Erst Streit, dann Analsex

Manche Geschichten in Amjahids Buch wirken verstörend. Zum Beispiel eine Szene auf einem Pausenplatz in Marokko: Zwei Jungs prügeln sich, der eine ruft: «Wenn du verlierst, darf ich dich *****.» Das ist wörtlich gemeint. Analsex als Bestrafung für den Verlierer, als Belohnung für den Gewinner. In der geschilderten Szene einigen sich die Jungs dann darauf, dass die Strafe in einen Blowjob umgewandelt wird.

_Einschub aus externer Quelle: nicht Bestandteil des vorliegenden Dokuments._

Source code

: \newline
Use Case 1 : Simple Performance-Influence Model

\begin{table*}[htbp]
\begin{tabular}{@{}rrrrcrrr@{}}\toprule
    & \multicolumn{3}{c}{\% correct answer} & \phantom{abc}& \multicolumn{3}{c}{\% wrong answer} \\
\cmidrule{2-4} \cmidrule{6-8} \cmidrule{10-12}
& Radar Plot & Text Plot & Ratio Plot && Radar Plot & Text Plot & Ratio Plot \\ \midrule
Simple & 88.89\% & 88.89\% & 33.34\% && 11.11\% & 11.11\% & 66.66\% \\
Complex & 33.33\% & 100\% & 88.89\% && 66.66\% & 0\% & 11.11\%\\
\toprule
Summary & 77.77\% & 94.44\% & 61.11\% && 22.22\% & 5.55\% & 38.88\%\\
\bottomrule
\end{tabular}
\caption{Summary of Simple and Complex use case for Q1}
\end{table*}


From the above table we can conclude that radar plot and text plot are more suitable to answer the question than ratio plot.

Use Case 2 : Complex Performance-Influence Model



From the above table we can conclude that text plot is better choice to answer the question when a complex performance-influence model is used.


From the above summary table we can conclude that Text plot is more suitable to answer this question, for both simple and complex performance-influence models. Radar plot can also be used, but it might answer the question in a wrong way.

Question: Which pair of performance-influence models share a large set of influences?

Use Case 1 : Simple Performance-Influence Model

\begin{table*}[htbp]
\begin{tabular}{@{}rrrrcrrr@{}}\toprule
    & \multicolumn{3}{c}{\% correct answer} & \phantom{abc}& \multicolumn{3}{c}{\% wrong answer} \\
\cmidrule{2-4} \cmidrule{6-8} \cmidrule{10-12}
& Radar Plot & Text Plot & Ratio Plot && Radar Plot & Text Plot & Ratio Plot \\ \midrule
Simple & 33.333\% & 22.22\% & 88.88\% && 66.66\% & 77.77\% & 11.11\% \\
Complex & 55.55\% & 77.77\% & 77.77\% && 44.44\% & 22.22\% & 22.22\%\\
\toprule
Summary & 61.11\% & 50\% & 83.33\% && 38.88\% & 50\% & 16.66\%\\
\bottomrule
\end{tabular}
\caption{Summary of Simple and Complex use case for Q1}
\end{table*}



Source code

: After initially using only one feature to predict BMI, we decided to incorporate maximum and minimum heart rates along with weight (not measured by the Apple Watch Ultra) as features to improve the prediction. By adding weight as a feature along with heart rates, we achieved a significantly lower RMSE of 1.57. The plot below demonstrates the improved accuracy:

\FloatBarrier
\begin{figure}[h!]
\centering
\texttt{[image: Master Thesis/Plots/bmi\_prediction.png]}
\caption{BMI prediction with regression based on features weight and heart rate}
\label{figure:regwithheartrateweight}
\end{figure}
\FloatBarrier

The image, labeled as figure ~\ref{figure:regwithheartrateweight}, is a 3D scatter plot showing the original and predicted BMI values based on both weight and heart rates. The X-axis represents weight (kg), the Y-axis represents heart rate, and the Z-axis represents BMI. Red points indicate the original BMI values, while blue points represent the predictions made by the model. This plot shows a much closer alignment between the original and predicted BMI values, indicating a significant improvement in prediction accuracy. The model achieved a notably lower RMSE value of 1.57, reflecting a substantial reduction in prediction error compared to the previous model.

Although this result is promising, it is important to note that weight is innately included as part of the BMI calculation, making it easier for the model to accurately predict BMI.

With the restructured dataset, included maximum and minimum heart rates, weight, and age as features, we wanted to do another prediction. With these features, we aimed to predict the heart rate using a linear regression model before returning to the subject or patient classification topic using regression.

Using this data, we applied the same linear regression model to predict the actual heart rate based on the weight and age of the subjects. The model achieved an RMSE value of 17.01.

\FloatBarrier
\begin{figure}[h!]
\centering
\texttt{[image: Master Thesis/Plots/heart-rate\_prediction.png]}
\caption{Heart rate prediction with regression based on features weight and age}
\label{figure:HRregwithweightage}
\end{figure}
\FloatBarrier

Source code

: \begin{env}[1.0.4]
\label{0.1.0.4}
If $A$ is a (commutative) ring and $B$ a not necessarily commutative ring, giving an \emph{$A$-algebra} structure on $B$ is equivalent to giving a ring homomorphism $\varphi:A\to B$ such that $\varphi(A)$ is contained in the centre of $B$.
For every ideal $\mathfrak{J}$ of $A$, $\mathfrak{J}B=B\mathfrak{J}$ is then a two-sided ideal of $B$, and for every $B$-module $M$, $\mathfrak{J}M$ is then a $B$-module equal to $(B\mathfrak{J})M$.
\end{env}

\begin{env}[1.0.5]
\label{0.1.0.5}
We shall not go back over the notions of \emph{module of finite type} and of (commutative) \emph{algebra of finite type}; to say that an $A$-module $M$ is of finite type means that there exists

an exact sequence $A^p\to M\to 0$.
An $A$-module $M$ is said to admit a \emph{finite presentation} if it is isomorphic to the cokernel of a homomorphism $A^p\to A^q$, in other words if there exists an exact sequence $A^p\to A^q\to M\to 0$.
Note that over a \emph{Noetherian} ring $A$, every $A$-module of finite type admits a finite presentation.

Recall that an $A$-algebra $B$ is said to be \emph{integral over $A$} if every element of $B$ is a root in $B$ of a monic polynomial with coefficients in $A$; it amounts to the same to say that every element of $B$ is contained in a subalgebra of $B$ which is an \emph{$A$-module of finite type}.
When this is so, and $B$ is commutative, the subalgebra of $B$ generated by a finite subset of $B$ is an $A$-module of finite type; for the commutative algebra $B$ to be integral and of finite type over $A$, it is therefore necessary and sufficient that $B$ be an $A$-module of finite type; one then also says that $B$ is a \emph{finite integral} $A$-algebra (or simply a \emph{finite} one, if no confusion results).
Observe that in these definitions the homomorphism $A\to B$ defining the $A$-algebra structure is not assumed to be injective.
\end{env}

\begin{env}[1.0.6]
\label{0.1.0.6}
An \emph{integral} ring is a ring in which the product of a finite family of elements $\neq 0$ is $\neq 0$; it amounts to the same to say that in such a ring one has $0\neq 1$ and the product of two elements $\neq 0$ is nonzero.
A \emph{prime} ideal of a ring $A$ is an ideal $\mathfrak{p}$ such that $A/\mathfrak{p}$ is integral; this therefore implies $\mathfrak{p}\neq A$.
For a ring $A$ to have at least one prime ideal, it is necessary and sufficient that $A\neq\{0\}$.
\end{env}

Trotzdem: Analsex und Blowjobs in Ehren, als Leserin ist man einigermassen irritiert. Auch, weil der Autor auf jeglichen Kommentar oder Einordnung verzichtet. «Die Szene spricht für sich. Die Wucht darzustellen, ist stark genug.»
Mohamed Amjahid blickt in die Kamera.
Legende: «Ich wollte weder beschönigen noch romantisieren. Alles soll auf den Tisch», sagt Mohamed Amjahid über sein Buch. Mohamed Amjahid

So bleibt man stellenweise etwas ratlos zurück. Ist das nun einfach eine Geschichte, wie sie überall auf der Welt vorkommen könnte? Ist sie typisch für diese Schule? Typisch für die Region?
Sextourismus – aber keiner sieht hin

Das Buch «Let’s Talk About Sex, Habibi» streift das weite Feld der Liebe und Sexualität: von Feminismus bis zur toxischen Männlichkeit. Zu Letzterem gibt es ein Kapitel, das besonders schwer zu verdauen ist.

Es geht um pädokriminellen Sextourismus in Städten wie Agadir, Marrakesch oder Scharm El-Scheich. «Männer aus den Golfstaaten, vor allem aber auch aus Europa, aus Deutschland, der Schweiz oder Grossbritannien fahren dahin und vergehen sich an Minderjährigen.»

Es ist eine Geschichte der Gewalt, die sich tagtäglich abspielt. «Alle wissen es, und keiner tut etwas dagegen. Weder die Regierungen in Europa, noch die Regierungen vor Ort», erzählt Amjahid.

Seit dem Tsunami 2004 in Südostasien hat der pädokriminelle Sextourismus in Nordafrika zugenommen: «Als es monatelang nicht mehr möglich war, nach Thailand zu fliegen, haben Pädophile gemerkt, dass es in Nordafrika auch alles gibt und sogar näher ist.»
Themen zwischen Lust und Schmerz

Das Thema Sextourismus habe in Deutschland viele Reaktionen ausgelöst, so Amjahid: «Viele sind es gewohnt, dass die Sexualität von Nordafrikanern problematisiert wird. Wenn dann jemand die Sexualität von Europäern problematisiert, dann empört sie das. Aber sexualisierte Gewalt ist sexualisierte Gewalt.»

Mohamed Amjahid legt in seinem Buch den Finger dahin, wo es wehtut. Aber auch dahin, wo es lustvoll ist. Er macht deutlich, dass Liebe, Begehren und Sex immer voller Widersprüche, Konflikte und tiefem Glück sind. Und dazwischen sind all die Menschen, die einfach gerne Sex haben.